Streetcar: A Russian Landing

 

A woman I know tells the story of a day when she, as a young girl, was riding her bicycle. Right at noon there was a loud blast in the otherwise quiet summer day. She was so startled by the sudden noise that she fell from the bike and scraped herself in several places.

Blame it on the Russians.

There is a generation that remembers the days of the “Cold War” when we were taught to be prepared for nuclear attack by the evil Soviet Union. Nikita Khrushchev, the Russian Premier, had given the world a warning when he infamously yelled “We will bury you!” Fallout shelters, in which we were supposed to survive the nuclear aftermath, if we were lucky, were built throughout the country. Civil defense sirens that spooked not only little girls, but also everyone else, were tested periodically. They were the sound of doom.

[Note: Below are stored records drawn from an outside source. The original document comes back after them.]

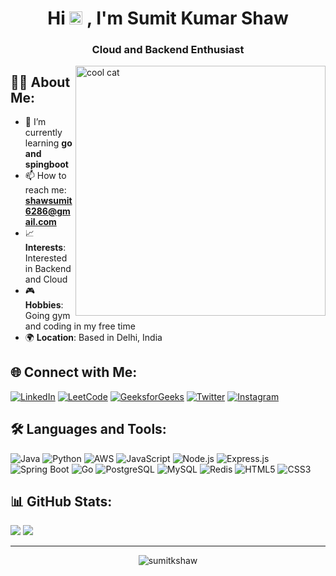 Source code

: 
<h1 align="center">Hi  <img src="https://raw.githubusercontent.com/MartinHeinz/MartinHeinz/master/wave.gif" height="21">
, I'm Sumit Kumar Shaw</h1>
<h3 align="center">Cloud and Backend Enthusiast</h3>
<img align="right" alt="cool cat" width="400" src="https://i.pinimg.com/originals/33/9c/fd/339cfd07ba90d9366c676c4349e7ec5c.gif">

## 👨‍💻 About Me:

- 🌱 I’m currently learning **go and spingboot**
- 📫 How to reach me: **shawsumit6286@gmail.com**
- 📈 **Interests**: Interested in Backend and Cloud
- 🎮 **Hobbies**: Going gym and coding in my free time
- 🌍 **Location**: Based in Delhi, India

## 🌐 Connect with Me:

[![LinkedIn](https://img.shields.io/badge/LinkedIn-%230077B5.svg?logo=linkedin&logoColor=white)](https://linkedin.com/in/sumitshaw27) 
[![LeetCode](https://img.shields.io/badge/LeetCode-%230769AD.svg?logo=leetcode&logoColor=white)](https://www.leetcode.com/sumitshaw__) 
[![GeeksforGeeks](https://img.shields.io/badge/GeeksforGeeks-%2300C774.svg?logo=geeksforgeeks&logoColor=white)](https://auth.geeksforgeeks.org/user/sumitkshaw/profile)
[![Twitter](https://img.shields.io/badge/Twitter-%231DA1F2.svg?logo=twitter&logoColor=white)](https://twitter.com/sumitshaw__) 
[![Instagram](https://img.shields.io/badge/Instagram-%23E4405F.svg?logo=instagram&logoColor=white)](https://instagram.com/sumitshaw__) 


## 🛠️ Languages and Tools:

![Java](https://img.shields.io/badge/java-%23ED8B00.svg?style=for-the-badge&logo=java&logoColor=white) ![Python](https://img.shields.io/badge/python-%233776AB.svg?style=for-the-badge&logo=python&logoColor=white) ![AWS](https://img.shields.io/badge/aws-%23FF9900.svg?style=for-the-badge&logo=amazonaws&logoColor=white) ![JavaScript](https://img.shields.io/badge/javascript-%23323330.svg?style=for-the-badge&logo=javascript&logoColor=%23F7DF1E) ![Node.js](https://img.shields.io/badge/node.js-%23339933.svg?style=for-the-badge&logo=nodedotjs&logoColor=white) ![Express.js](https://img.shields.io/badge/express.js-%23404d59.svg?style=for-the-badge&logo=express&logoColor=white) ![Spring Boot](https://img.shields.io/badge/springboot-%236DB33F.svg?style=for-the-badge&logo=springboot&logoColor=white) ![Go](https://img.shields.io/badge/go-%2300ADD8.svg?style=for-the-badge&logo=go&logoColor=white) ![PostgreSQL](https://img.shields.io/badge/postgresql-%23316192.svg?style=for-the-badge&logo=postgresql&logoColor=white) ![MySQL](https://img.shields.io/badge/mysql-%2300f.svg?style=for-the-badge&logo=mysql&logoColor=white) ![Redis](https://img.shields.io/badge/redis-%23DC382D.svg?style=for-the-badge&logo=redis&logoColor=white) ![HTML5](https://img.shields.io/badge/html5-%23E34F26.svg?style=for-the-badge&logo=html5&logoColor=white) ![CSS3](https://img.shields.io/badge/css3-%231572B6.svg?style=for-the-badge&logo=css3&logoColor=white)



## 📊 GitHub Stats:

![](https://github-readme-stats.vercel.app/api/top-langs?username=sumitkshaw&show_icons=true&locale=en&layout=compact&theme=react&hide_border=true&bg_color=0D1117)
![](https://github-readme-streak-stats.herokuapp.com/?user=sumitkshaw&theme=react&hide_border=true&bg_color=0D1117)

---

<p align="center"> 
  <img src="https://komarev.com/ghpvc/?username=sumitkshaw&label=Profile%20views&color=0e75b6&style=flat" alt="sumitkshaw" /> 
</p>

For several years the U.S. Air Force’s Strategic Air Command, had bombers prepared to be in the air at all times. They were loaded with nuclear missiles. If Russia ever sent anything our way it would be annihilated.

In all aspects of our lives, fact and fiction, the Russians were the enemy. Good and evil were easy to distinguish.

I thought about that as I walked from the cruise boat to the tour bus in St. Petersburg. Take away the past and the town looks like most other grandiose but slightly bruised European cities. Its new generation, which knows Khrushchev only from the history books, is part of the backpack-toting, smartphone-obsessed, headphone-wearing global nation.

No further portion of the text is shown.